In contrast to the prevailing belief that, without evolutionary selection, protein folding would take longer than the age of the universe, we showed that the tendency for hydrophobic parts of the protein to preferentially avoid water is sufficient to reduce the relevant conformational landscape such that protein can randomly search for their native fold within seconds. The Lin lab is actively pursuing the structure of the much larger conformation space of protein aggregation and assembly.
Protein self-assembly into large complexes is a ubiquitous and crucial aspect of sub-cellular function. However, protein aggregates can also misfold or become infection agents. Understanding the molecular structure and aggregation pathway is the key to specifically combating neurodegenerative diseases and viral infection. Yet the size of the conformation space for protein self-assembly can be tens or hundreds of orders of magnitude larger than that for protein folding. We are pursuing a new computational approach to solve the search problem by taking advantage of the observation that identical copies of proteins are often identically folded when assembled, allowing for orders of magnitude speedup while avoiding problems of non-ergodicity and thermodynamic bias.

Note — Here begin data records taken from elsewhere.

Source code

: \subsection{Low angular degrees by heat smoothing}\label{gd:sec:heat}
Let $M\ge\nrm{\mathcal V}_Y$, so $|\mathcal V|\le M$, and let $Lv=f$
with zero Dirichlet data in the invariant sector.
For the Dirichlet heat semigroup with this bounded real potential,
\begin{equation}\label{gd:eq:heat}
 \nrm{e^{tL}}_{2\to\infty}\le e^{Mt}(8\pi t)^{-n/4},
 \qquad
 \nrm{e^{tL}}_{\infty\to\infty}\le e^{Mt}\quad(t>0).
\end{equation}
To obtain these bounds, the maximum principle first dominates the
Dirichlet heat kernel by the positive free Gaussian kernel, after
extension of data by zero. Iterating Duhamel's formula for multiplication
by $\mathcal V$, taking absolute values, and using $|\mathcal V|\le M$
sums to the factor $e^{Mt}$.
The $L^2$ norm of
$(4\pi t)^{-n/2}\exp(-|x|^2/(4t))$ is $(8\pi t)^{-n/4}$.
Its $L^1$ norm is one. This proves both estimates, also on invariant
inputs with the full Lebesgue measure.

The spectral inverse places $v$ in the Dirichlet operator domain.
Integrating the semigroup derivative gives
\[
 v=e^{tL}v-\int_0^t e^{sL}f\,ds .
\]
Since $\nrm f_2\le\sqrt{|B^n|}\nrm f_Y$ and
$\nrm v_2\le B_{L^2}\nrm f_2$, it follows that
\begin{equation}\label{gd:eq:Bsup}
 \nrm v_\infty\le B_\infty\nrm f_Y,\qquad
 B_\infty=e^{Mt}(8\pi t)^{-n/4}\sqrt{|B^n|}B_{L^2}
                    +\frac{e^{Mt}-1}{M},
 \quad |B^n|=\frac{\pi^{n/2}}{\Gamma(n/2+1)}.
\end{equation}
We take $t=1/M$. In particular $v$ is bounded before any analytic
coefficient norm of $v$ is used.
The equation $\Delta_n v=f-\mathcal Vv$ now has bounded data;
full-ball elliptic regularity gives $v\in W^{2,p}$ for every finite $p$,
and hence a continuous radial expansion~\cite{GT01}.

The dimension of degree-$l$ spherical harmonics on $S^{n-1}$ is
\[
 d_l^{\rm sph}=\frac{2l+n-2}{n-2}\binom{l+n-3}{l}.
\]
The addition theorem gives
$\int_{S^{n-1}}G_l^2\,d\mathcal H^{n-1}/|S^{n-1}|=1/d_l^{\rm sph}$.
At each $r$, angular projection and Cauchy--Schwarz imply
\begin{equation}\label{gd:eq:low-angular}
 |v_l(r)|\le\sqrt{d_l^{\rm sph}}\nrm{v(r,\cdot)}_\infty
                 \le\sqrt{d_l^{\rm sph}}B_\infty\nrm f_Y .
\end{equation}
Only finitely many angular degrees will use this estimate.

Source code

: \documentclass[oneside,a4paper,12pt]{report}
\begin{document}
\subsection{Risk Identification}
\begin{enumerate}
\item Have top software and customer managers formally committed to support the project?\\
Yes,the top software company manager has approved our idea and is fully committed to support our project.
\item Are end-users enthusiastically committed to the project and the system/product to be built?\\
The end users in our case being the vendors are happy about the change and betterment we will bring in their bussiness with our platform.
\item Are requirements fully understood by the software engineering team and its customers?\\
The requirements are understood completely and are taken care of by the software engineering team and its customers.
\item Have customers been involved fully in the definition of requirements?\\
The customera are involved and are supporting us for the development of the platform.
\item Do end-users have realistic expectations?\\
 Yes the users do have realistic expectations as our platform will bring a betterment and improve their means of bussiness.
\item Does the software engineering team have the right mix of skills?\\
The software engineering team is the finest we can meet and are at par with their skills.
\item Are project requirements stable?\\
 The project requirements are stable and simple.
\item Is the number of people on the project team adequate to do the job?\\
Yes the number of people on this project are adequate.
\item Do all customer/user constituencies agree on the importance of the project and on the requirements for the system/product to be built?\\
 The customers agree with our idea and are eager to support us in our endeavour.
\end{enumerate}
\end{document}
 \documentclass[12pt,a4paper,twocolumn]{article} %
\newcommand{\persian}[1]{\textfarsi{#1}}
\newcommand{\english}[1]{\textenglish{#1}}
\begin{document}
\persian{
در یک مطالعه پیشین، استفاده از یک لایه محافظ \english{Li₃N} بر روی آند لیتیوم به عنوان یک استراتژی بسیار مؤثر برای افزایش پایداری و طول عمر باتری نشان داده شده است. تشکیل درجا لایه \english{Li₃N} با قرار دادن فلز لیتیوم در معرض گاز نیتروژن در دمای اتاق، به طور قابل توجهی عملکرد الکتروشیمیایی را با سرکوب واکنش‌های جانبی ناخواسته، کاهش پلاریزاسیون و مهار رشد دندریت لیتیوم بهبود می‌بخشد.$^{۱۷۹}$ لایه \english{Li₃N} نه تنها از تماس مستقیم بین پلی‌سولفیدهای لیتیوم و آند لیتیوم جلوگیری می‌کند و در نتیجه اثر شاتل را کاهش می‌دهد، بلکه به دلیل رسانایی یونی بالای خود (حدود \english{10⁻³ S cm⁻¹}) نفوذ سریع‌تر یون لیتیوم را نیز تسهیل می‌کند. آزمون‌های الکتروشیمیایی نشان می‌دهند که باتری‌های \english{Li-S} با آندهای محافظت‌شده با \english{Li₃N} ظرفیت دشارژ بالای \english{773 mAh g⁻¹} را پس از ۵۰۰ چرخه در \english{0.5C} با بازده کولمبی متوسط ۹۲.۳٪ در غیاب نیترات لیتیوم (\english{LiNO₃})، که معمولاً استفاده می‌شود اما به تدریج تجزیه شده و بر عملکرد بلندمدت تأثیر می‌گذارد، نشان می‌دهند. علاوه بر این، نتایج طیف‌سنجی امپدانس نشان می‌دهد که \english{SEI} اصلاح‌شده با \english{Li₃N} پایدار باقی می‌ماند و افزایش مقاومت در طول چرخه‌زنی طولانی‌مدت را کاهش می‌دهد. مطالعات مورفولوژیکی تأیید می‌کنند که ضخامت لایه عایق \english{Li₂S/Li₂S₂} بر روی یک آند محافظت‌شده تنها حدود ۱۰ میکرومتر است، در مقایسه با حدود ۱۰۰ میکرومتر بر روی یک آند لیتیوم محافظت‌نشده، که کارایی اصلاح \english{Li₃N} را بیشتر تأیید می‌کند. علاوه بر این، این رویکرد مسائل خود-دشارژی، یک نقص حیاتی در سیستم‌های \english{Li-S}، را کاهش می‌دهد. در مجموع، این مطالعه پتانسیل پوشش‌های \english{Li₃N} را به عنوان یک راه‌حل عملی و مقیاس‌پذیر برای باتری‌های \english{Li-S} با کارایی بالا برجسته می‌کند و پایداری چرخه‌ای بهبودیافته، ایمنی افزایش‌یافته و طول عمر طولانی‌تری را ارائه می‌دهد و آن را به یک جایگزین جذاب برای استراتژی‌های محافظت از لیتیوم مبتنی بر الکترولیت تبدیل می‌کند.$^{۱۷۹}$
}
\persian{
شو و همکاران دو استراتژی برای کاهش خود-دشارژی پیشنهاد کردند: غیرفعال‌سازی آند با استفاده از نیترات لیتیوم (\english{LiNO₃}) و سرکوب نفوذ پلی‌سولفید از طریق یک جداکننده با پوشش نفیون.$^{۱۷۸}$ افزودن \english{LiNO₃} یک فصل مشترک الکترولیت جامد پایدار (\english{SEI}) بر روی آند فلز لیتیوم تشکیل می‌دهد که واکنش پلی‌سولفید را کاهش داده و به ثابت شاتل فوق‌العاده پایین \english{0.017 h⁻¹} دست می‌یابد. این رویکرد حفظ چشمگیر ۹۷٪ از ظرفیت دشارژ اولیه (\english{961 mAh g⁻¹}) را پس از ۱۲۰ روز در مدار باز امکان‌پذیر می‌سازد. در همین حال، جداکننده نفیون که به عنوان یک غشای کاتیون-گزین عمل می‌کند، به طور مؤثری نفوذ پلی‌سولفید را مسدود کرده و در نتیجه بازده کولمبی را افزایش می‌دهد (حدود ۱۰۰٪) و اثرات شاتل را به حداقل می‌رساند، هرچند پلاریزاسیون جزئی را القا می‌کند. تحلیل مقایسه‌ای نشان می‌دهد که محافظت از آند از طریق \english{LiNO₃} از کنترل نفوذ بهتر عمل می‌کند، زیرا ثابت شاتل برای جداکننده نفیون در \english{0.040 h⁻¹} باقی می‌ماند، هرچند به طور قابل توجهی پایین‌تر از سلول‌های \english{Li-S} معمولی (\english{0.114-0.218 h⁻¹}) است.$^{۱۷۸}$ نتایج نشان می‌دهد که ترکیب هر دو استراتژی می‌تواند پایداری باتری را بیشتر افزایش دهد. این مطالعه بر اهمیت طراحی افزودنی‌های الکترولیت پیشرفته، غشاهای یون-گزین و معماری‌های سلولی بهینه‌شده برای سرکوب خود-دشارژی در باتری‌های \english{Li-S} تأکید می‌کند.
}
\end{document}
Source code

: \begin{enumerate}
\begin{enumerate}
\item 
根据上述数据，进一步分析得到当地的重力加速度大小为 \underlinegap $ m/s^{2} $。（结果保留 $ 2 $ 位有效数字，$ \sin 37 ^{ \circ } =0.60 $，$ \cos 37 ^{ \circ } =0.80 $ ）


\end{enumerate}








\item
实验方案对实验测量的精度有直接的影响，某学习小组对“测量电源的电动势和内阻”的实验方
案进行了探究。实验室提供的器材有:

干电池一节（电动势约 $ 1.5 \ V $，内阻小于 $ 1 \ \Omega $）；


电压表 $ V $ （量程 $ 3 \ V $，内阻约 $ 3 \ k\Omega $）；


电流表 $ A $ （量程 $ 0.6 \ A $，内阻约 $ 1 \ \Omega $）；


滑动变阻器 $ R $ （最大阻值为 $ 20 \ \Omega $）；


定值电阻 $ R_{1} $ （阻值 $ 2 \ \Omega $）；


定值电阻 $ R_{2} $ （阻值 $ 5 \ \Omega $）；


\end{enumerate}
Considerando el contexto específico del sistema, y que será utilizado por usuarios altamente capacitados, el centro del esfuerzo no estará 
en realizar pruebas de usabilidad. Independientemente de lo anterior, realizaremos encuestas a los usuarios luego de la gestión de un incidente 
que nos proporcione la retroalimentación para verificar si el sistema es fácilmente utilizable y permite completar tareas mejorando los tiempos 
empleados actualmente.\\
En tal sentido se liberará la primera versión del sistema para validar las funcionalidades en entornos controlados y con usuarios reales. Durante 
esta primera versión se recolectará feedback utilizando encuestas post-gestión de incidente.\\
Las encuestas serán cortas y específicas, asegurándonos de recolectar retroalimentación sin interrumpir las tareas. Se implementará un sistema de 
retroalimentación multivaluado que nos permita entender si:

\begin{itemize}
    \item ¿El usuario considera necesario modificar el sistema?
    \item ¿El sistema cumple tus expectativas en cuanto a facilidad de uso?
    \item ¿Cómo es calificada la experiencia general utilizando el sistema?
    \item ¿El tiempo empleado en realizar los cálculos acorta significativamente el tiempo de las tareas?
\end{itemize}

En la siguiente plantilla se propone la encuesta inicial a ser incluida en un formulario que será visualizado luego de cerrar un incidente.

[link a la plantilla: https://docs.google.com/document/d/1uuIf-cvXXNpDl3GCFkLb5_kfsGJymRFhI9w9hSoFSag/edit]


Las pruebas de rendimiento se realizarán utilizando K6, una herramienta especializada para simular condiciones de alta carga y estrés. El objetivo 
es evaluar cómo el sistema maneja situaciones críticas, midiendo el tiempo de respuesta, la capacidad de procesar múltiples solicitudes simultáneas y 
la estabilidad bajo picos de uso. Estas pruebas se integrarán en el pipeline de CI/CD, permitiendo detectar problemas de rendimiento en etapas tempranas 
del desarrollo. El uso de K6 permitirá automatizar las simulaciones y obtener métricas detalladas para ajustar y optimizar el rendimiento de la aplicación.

The energy scale of thermal fluctuations at ambient conditions are comparable to the constituent interaction energies that stabilize macromolecular structures. Therefore, thermal noise is a fundamental bottleneck to achieving functional efficiency and structural stability. We’ve recently shown that intramolecular correlations in timing allows proteins to exceed this thermodynamic communication limit, explaining how long-range intra-protein communication can occur without measureable conformational change. We devised a new function, called the conditional activity, which measures the correlations in timing between events, which is applicable for systems that are non-Markovian (i.e. history-dependent). In addition to proteins, we are applying this methodology to find collective dynamical modes in gene regulatory and neural networks that are not captured by existing structural correlation functions such as the mutual information.
At the micron scale, the relevant self-assembly process is not the intramolecular structure of the individual proteins, but rather the intermolecular architecture of the entire network. In particular, the collective interactions of self-assembly can result in phase transitions, enabling small changes in the analog input to effect all-or-none binary transitions (ultrasensitivity). The most ubiquitous protein assembly process involves the actin cytoskeleton, which controls many aspects of mechanical motion, transport, and cell shape. We are developing analytical models as well as generalized Ising simulations of the dynamical assembly process which incorporates the effects of the auxiliary proteins affecting actin filament stability and branching. The goal is to predict and control the phase transitions in actin networks as a function of actin and auxiliary protein concentration.